As anticipated, on December 12, 2014 the NLRB announced that the final “Quickie” Election Rule will be published in the Federal Register on December 15, 2014 and will take effect on April 14, 2015. Among other changes, the rule will shorten the time between the filing of a petition and the election for union representation from approximately 42 days to as little as 10 to 14 days. The final rule is substantially similar to the rule that was invalidated by the D.C. District Court for procedural reasons in May 2012 and re-issued in draft form last February.
The NLRB contends that the rule will “reduce unnecessary litigation and delay” in the context of union organizations. In reality, the new rule will be a boon to organized labor, speeding up the union election process while limiting an employer’s ability to challenge potential voter eligibility until after the election has already taken place.

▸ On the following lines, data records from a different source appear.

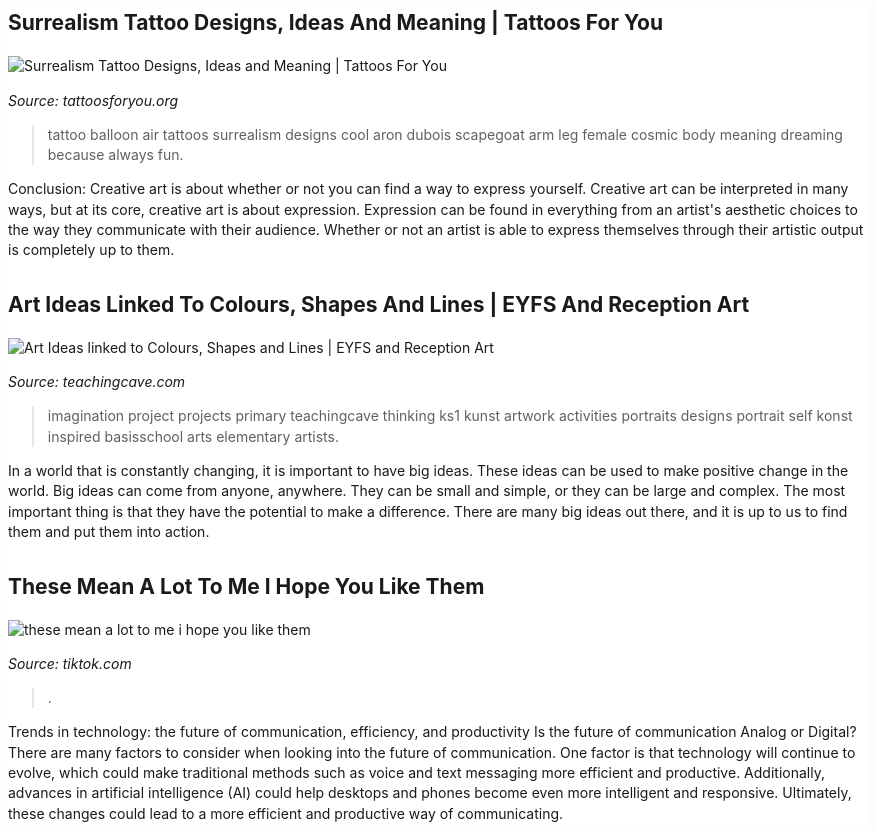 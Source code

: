     
## Surrealism Tattoo Designs, Ideas And Meaning | Tattoos For You

<img loading=lazy src="https://www.tattoosforyou.org/wp-content/uploads/2017/07/Pictures-of-Surrealism-Tattoo.png" onerror="this.onerror=null;this.src='https://tse1.mm.bing.net/th?id=OIP.W3zi7LpPY2OONnV0UTouYQHaJ6&amp;pid=15.1';" alt="Surrealism Tattoo Designs, Ideas and Meaning | Tattoos For You">

_Source: tattoosforyou.org_

>tattoo balloon air tattoos surrealism designs cool aron dubois scapegoat arm leg female cosmic body meaning dreaming because always fun. 

	

Conclusion: Creative art is about whether or not you can find a way to express yourself.
Creative art can be interpreted in many ways, but at its core, creative art is about expression. Expression can be found in everything from an artist's aesthetic choices to the way they communicate with their audience. Whether or not an artist is able to express themselves through their artistic output is completely up to them.

    
## Art Ideas Linked To Colours, Shapes And Lines | EYFS And Reception Art

<img loading=lazy src="https://www.teachingcave.com/wp-content/uploads/2013/11/Thinking-Art.jpg" onerror="this.onerror=null;this.src='https://tse3.mm.bing.net/th?id=OIP.E1LZQSaiK6zi82C1xznzeQHaKu&amp;pid=15.1';" alt="Art Ideas linked to Colours, Shapes and Lines | EYFS and Reception Art">

_Source: teachingcave.com_

>imagination project projects primary teachingcave thinking ks1 kunst artwork activities portraits designs portrait self konst inspired basisschool arts elementary artists. 

	

In a world that is constantly changing, it is important to have big ideas. These ideas can be used to make positive change in the world. Big ideas can come from anyone, anywhere. They can be small and simple, or they can be large and complex. The most important thing is that they have the potential to make a difference. There are many big ideas out there, and it is up to us to find them and put them into action.

    
## These Mean A Lot To Me I Hope You Like Them

<img loading=lazy src="https://p19-sign.tiktokcdn-us.com/tos-useast5-p-0068-tx/9918a94360544d9fa8056928b679694b_1662379608~tplv-dmt-logom:tos-useast5-i-0068-tx/e2237c228eba40fc93d8187594ee770a.image?x-expires=1665882000&amp;x-signature=bbspvNB8qwsqiqcEuNtGdnRxCpg%3D" onerror="this.onerror=null;this.src='https://tse1.mm.bing.net/th?id=OIF.kzuHGNSzQ18LJKptLUc0wA&amp;pid=15.1';" alt="these mean a lot to me i hope you like them">

_Source: tiktok.com_

>. 

	

Trends in technology: the future of communication, efficiency, and productivity
Is the future of communication Analog or Digital? 
There are many factors to consider when looking into the future of communication. One factor is that technology will continue to evolve, which could make traditional methods such as voice and text messaging more efficient and productive. Additionally, advances in artificial intelligence (AI) could help desktops and phones become even more intelligent and responsive. Ultimately, these changes could lead to a more efficient and productive way of communicating.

As we reported earlier this year, under the current approach, unions must gather authorization cards from at least 30 percent of employees in the unit sought to be represented in order to file a petition for an election with the NLRB. Sometimes employers know about the organizing drive before the petition is filed, but sometimes they do not. During the pendency of the election (which was formerly about 40 days), employers have an opportunity to provide employees with information about the union, its tactics, and the costs and disadvantages of joining a union.
Under the new rule, the campaign period is further compressed to as few as 8 to 10 days, resulting in the union getting a quick vote before the employer can make its case against unionization. This means that employees will be voting based on the information provided to them by the union, which is less than complete and often less than factual. Once the employees vote in the election and the union is certified, the employees may not seek to decertify the union for at least a year, or until after the expiration of the first collective bargaining agreement, whichever is longer.
The rule also requires employers to provide the union with voter lists in electronic form, including home and mobile telephone numbers and personal email addresses when it has them available. The new rule also defers most aspects of litigation (such as contesting the appropriateness of the bargaining unit) and any appeals until after the election.
What should I do now?
Although litigation to challenge the rule is likely, employers should ready themselves to respond quickly to organizing campaigns. Steps you can take now include:
- Educate managers and supervisors about the organizing process and what they can do to educate employees about the benefits of their current employment situation.
- Update job descriptions and job titles for supervisors and be sure you are clear on what constitutes supervisory status under Board law.
- Consider preparing basic election campaign information for employee distribution if the union comes knocking.